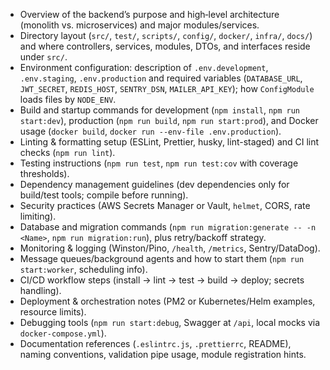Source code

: * Overview of the backend’s purpose and high‑level architecture (monolith vs. microservices) and major modules/services.
* Directory layout (`src/`, `test/`, `scripts/`, `config/`, `docker/`, `infra/`, `docs/`) and where controllers, services, modules, DTOs, and interfaces reside under `src/`.
* Environment configuration: description of `.env.development`, `.env.staging`, `.env.production` and required variables (`DATABASE_URL`, `JWT_SECRET`, `REDIS_HOST`, `SENTRY_DSN`, `MAILER_API_KEY`); how `ConfigModule` loads files by `NODE_ENV`.
* Build and startup commands for development (`npm install`, `npm run start:dev`), production (`npm run build`, `npm run start:prod`), and Docker usage (`docker build`, `docker run --env-file .env.production`).
* Linting & formatting setup (ESLint, Prettier, husky, lint-staged) and CI lint checks (`npm run lint`).
* Testing instructions (`npm run test`, `npm run test:cov` with coverage thresholds).
* Dependency management guidelines (dev dependencies only for build/test tools; compile before running).
* Security practices (AWS Secrets Manager or Vault, `helmet`, CORS, rate limiting).
* Database and migration commands (`npm run migration:generate -- -n <Name>`, `npm run migration:run`), plus retry/backoff strategy.
* Monitoring & logging (Winston/Pino, `/health`, `/metrics`, Sentry/DataDog).
* Message queues/background agents and how to start them (`npm run start:worker`, scheduling info).
* CI/CD workflow steps (install → lint → test → build → deploy; secrets handling).
* Deployment & orchestration notes (PM2 or Kubernetes/Helm examples, resource limits).
* Debugging tools (`npm run start:debug`, Swagger at `/api`, local mocks via `docker-compose.yml`).
* Documentation references (`.eslintrc.js`, `.prettierrc`, README), naming conventions, validation pipe usage, module registration hints.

++++

- WHAT YOU HAVE TO DO
The copy must match the listing above exactly but contain no pictures.

- ANSWER TO THIS PROBLEM
Source code

: * Overview of the backend’s purpose and high‑level architecture (monolith vs. microservices) and major modules/services.
* Directory layout (`src/`, `test/`, `scripts/`, `config/`, `docker/`, `infra/`, `docs/`) and where controllers, services, modules, DTOs, and interfaces reside under `src/`.
* Environment configuration: description of `.env.development`, `.env.staging`, `.env.production` and required variables (`DATABASE_URL`, `JWT_SECRET`, `REDIS_HOST`, `SENTRY_DSN`, `MAILER_API_KEY`); how `ConfigModule` loads files by `NODE_ENV`.
* Build and startup commands for development (`npm install`, `npm run start:dev`), production (`npm run build`, `npm run start:prod`), and Docker usage (`docker build`, `docker run --env-file .env.production`).
* Linting & formatting setup (ESLint, Prettier, husky, lint-staged) and CI lint checks (`npm run lint`).
* Testing instructions (`npm run test`, `npm run test:cov` with coverage thresholds).
* Dependency management guidelines (dev dependencies only for build/test tools; compile before running).
* Security practices (AWS Secrets Manager or Vault, `helmet`, CORS, rate limiting).
* Database and migration commands (`npm run migration:generate -- -n <Name>`, `npm run migration:run`), plus retry/backoff strategy.
* Monitoring & logging (Winston/Pino, `/health`, `/metrics`, Sentry/DataDog).
* Message queues/background agents and how to start them (`npm run start:worker`, scheduling info).
* CI/CD workflow steps (install → lint → test → build → deploy; secrets handling).
* Deployment & orchestration notes (PM2 or Kubernetes/Helm examples, resource limits).
* Debugging tools (`npm run start:debug`, Swagger at `/api`, local mocks via `docker-compose.yml`).
* Documentation references (`.eslintrc.js`, `.prettierrc`, README), naming conventions, validation pipe usage, module registration hints.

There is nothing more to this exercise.